Leaving out only the pictures, write out all the entries exactly.

# # # # #

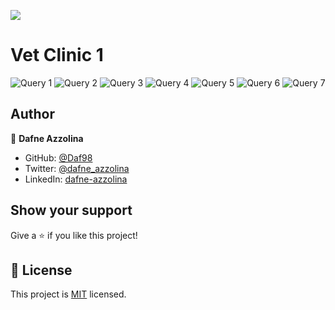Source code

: ![](https://img.shields.io/badge/Microverse-blueviolet)

# Vet Clinic 1
![Query 1](https://user-images.githubusercontent.com/82343891/183506807-334b4c8a-f0ba-400d-a3d3-7da56197ecd4.png)
![Query 2](https://user-images.githubusercontent.com/82343891/183506979-1476cc70-8b6f-463a-9257-cc6d3247e8e2.png)
![Query 3](https://user-images.githubusercontent.com/82343891/183507999-2d35e951-c8fc-47a5-82a6-43b2461abcc7.png)
![Query 4](https://user-images.githubusercontent.com/82343891/183507380-ead1dc0d-44c0-436b-91a8-1cfc5b7cedc0.png)
![Query 5](https://user-images.githubusercontent.com/82343891/183508198-76e236be-fcdf-48ee-bcf8-29efd28a1f7f.png)
![Query 6](https://user-images.githubusercontent.com/82343891/183509902-39cbaa15-6021-4fdf-9f5e-fbc69352d3c8.png)
![Query 7](https://user-images.githubusercontent.com/82343891/183509481-6a4345a5-facf-4626-b901-5a3682b01ae4.png)



## Author

👤 **Dafne Azzolina**

- GitHub: [@Daf98](https://github.com/Daf98)
- Twitter: [@dafne_azzolina](https://twitter.com/dafne_azzolina)
- LinkedIn: [dafne-azzolina](https://www.linkedin.com/in/dafne-azzolina/)

## Show your support

Give a ⭐️ if you like this project!
## 📝 License

This project is [MIT](./MIT.md) licensed.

# # # # #

Response box
Source code

: ![](https://img.shields.io/badge/Microverse-blueviolet)

# Vet Clinic 1
![Query 1](https://user-images.githubusercontent.com/82343891/183506807-334b4c8a-f0ba-400d-a3d3-7da56197ecd4.png)
![Query 2](https://user-images.githubusercontent.com/82343891/183506979-1476cc70-8b6f-463a-9257-cc6d3247e8e2.png)
![Query 3](https://user-images.githubusercontent.com/82343891/183507999-2d35e951-c8fc-47a5-82a6-43b2461abcc7.png)
![Query 4](https://user-images.githubusercontent.com/82343891/183507380-ead1dc0d-44c0-436b-91a8-1cfc5b7cedc0.png)
![Query 5](https://user-images.githubusercontent.com/82343891/183508198-76e236be-fcdf-48ee-bcf8-29efd28a1f7f.png)
![Query 6](https://user-images.githubusercontent.com/82343891/183509902-39cbaa15-6021-4fdf-9f5e-fbc69352d3c8.png)
![Query 7](https://user-images.githubusercontent.com/82343891/183509481-6a4345a5-facf-4626-b901-5a3682b01ae4.png)



## Author

👤 **Dafne Azzolina**

- GitHub: [@Daf98](https://github.com/Daf98)
- Twitter: [@dafne_azzolina](https://twitter.com/dafne_azzolina)
- LinkedIn: [dafne-azzolina](https://www.linkedin.com/in/dafne-azzolina/)

## Show your support

Give a ⭐️ if you like this project!
## 📝 License

This project is [MIT](./MIT.md) licensed.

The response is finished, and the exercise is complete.